Isyarat serupa yang kita peroleh dari informasi ilmu fisika
sebagaimana disinggung di atas, dapat pula kita temui dari
informasi ilmu kimia yang membahas unsur-unsur itu. Misalnya,
unsur Al (aluminium), jumlah proton yang terkandung di
dalamnya 13; unsur Cu (tembaga), jumlah protonnya 29; unsur Au
(emas), jumlah protonnya 79; unsur Ag (perak), jumlah
protonnya 47; unsur Pt (platina), jumlah protonnya 78; unsur
Ni (nikel), jumlah protonnya 28; unsur Fe (besi), jumlah
protonnya 26; unsur Hg (air raksa), jumlah protonnya 80; dan
seterusnya. [13]

Secara sepintas dari dua informasi yang disajikan di atas,
memperlihatkan kepada kita adanya kadar ukuran tertentu yang
menjadi ketentuan-ketentuan yang pasti yang dapat diamati
dalam diri setiap makhluk. Semuanya ini merupakan bagian dari
hukum yang mengatur dan memelihara alam semesta.

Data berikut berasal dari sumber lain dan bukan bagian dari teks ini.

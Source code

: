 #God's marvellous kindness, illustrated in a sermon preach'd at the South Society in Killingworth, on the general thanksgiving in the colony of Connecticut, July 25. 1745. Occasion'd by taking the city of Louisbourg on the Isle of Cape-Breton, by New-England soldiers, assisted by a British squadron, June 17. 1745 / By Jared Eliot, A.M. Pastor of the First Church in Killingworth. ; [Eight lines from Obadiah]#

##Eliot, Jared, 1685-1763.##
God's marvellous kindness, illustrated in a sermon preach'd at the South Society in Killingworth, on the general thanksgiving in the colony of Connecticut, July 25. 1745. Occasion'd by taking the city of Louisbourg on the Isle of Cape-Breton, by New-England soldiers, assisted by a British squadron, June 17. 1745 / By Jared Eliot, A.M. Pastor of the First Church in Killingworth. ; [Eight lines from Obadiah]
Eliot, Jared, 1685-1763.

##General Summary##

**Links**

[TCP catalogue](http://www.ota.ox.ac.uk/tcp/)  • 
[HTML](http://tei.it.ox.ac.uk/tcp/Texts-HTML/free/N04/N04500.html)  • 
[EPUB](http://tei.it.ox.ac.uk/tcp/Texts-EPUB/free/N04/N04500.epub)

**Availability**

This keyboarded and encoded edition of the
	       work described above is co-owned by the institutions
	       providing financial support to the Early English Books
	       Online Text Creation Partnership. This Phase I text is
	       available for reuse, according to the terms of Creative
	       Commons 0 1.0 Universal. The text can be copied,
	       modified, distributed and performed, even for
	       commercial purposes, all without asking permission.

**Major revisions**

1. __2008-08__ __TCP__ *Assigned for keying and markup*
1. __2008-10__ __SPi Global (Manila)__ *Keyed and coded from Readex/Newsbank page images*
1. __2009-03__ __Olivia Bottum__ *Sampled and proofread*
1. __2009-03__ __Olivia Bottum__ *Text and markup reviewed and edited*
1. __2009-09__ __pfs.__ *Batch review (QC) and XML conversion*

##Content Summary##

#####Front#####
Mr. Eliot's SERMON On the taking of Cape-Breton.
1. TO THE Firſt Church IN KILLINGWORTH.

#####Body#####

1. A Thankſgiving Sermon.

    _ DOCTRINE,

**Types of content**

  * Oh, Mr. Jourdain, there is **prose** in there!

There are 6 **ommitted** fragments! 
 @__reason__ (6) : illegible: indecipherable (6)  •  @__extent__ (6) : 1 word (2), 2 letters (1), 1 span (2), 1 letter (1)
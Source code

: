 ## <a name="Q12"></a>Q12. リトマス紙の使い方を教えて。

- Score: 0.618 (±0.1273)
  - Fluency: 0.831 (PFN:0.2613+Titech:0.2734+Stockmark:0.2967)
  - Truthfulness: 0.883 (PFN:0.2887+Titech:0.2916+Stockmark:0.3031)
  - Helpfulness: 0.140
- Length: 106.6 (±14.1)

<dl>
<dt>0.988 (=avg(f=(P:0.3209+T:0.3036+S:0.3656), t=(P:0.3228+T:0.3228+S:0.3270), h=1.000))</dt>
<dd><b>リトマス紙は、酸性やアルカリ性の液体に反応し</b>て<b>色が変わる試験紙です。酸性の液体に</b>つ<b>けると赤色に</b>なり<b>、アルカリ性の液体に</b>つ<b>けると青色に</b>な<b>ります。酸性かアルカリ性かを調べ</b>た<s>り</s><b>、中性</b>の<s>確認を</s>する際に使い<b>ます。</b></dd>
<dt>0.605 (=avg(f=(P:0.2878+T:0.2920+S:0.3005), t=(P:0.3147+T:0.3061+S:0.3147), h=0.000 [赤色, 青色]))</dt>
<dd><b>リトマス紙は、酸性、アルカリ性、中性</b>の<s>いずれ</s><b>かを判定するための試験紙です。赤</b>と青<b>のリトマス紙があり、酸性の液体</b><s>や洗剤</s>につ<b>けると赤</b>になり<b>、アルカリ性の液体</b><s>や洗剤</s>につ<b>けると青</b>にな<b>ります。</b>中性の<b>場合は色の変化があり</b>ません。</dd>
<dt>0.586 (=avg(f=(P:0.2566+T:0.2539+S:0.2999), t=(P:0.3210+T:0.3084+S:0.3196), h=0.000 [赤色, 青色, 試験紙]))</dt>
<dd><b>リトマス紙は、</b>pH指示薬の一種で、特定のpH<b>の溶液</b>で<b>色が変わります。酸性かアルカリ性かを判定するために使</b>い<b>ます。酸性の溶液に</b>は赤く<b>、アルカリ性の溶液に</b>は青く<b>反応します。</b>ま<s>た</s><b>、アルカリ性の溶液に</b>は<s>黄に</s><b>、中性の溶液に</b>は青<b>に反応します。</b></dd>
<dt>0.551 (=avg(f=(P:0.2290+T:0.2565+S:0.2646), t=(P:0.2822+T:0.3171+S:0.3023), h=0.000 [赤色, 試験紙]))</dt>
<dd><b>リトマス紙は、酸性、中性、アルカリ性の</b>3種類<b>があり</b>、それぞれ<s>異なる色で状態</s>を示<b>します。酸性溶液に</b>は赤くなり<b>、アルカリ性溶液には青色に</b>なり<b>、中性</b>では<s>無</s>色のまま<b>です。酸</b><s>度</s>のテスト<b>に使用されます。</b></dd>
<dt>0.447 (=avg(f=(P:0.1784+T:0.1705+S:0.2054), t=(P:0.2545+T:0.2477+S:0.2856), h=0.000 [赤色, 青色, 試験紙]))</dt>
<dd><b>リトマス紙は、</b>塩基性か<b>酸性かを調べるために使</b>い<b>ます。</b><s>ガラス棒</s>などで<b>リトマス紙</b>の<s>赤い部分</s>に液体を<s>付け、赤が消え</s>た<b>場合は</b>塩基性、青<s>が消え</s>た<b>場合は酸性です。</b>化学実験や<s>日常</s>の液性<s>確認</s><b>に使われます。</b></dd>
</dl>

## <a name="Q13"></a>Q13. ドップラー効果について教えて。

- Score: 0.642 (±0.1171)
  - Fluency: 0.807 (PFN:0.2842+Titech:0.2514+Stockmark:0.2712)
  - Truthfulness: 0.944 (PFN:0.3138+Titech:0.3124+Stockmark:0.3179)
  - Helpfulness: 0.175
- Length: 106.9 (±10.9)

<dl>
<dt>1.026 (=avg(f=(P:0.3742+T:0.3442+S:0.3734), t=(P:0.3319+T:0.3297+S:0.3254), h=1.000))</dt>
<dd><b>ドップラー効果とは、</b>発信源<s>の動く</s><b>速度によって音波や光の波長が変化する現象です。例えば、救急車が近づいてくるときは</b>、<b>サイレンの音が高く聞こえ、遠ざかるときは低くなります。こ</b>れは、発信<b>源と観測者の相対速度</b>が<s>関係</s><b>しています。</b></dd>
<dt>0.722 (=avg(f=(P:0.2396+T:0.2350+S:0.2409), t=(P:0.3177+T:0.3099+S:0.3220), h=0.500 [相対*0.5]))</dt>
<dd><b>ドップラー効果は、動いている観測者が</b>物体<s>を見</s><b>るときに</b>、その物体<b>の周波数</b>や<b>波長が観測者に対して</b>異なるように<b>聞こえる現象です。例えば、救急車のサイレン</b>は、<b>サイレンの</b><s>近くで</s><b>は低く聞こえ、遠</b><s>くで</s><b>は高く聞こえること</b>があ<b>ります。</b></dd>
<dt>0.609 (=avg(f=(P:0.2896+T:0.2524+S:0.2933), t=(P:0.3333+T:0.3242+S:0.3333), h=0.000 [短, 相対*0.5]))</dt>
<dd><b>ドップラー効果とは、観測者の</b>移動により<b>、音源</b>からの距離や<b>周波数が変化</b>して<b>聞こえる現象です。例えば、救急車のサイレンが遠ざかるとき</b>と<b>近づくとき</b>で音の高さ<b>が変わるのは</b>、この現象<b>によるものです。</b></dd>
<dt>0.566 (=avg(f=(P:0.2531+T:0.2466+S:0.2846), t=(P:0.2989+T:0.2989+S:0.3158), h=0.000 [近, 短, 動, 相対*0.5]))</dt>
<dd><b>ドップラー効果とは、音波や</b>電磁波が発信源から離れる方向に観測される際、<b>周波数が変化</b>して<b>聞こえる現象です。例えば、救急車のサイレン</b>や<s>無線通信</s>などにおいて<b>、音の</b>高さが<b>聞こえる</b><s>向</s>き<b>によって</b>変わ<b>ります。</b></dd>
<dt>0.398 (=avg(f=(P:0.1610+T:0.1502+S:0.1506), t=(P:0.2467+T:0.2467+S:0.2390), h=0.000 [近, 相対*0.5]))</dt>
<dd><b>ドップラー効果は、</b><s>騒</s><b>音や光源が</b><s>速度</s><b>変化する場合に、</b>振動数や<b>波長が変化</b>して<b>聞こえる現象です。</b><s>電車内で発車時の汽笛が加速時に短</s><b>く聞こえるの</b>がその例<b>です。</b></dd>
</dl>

Dalam
hubungan ini dapat kita hayati ungkapan sebuah ayat yang
berbunyi, ... Dan Dia (Allah) telah menciptakan segala sesuatu
dan Dia-lah yang menetapkan qadar/ukurannya secara pasti
serapi-rapinya. [14]

Pembahasan teologis dalam bidang qada dan qadar (masalah
takdir) kurang menyentuh apa yang kami singgung di atas.
Padahal ayat-ayat yang berbicara tentang qudrat-iradat
Allah/kekuasaan dan keagungan Allah, sebagian besar mengaitkan
bermacam-macam fenomena alam yang dimintakan perhatian supaya
manusia mengamatinya dan melakukan penalarannya untuk dapat
membaca tulisan Ilahi yang tersirat di dalamnya. Juga untuk
menemukan sunnatullah atau hukum-hukum kauniyah yang akan
menopang tegaknya hukum-hukum syar'iyyah. Mungkin itulah yang
disindir Imam Ghazali dengan ungkapannya:.".. mereka tidak
mampu membaca tulisan Ilahi yang tergurat di atas
lembaran-lembaran alam semesta; tulisan tanpa aksara dan bunyi
itu pasti tidak dapat diraih dengan mata telanjang, tapi harus
dengan mata hati. [15]
Sunnatullah yang diperkenalkan al-Qur'an sebagaimana diuraikan
di atas tidaklah terbatas pada ketentuan-ketentuan yang
mengatur alam materi saja, tapi juga menjangkau alam
nonmateri, bahkan dalam al-Qur'an, pemakaian kata sunnatullah
lebih banyak mengacu pada apa yang disebut oleh ilmu
pengetabuan sebagai "hukum sejarah." Ayat-ayat di dalam
surah-surah al-Isra', al-Kahf, al-Ahzab, Fathir, Ghafir,
al-Fath, Ali 'Imran, al-Nisa, al-Anfal, dan lain sebagainya,
yang berbicara tentang sunnatullah dengan berbagai formulasi
seperti sunnat alawwalin, sunnata man arsalna qablak, sunana
al-ladzina min qablikum, semuanya berkaitan dengan peristiwa
sejarah yang dialami para Nabi/Rasul dengan umatnya
masing-masing, yang diminta al-Qur'an supaya diamati,
direnungkan dan mengambil pelajaran daripadanya. Dalam rangka
itu al-Qur'an memperkenalkan tokoh-tokoh sejarah zaman lampau
seperti Fir'aun, Haman, Jalut, Tubba', al-Tsamud, Quraisy, dan
sebagainya. Demikian pula halnya dengan tempat-tempat
bersejarah seperti Badr, Uhud, Hunain, Thur, Hijr, Ahqaf,
Saba', dan sebagainya. Dari sejarah itu tergambar bagaimana
proses kebangkitan suatu umat dan bagaimana proses
kehancurannya, apa faktor-faktor kemenangan dan apa
faktor-faktor kegagalan dalam satu perjuangan. Bagaimana
pertarungan antara pahlawan-pahlawan kebenaran dan
akibat-akibat apa yang dialami para penentang kebenaran yang
melakukan kezaliman, yang mengabaikan nilai-nilai moral, yang
memeras golongan lemah, yang hidup bergelimang kemewahan, dan
seterusnya. Sejarah mempunyai hukumnya sendiri dalam hal-hal
tersebut di atas. Hukum yang berlaku sepanjang sejarah
kehidupan manusia, merupakan sebagian dari sunnatullah, yang
berlaku secara pasti, sebagaimana berlaku natuurwet.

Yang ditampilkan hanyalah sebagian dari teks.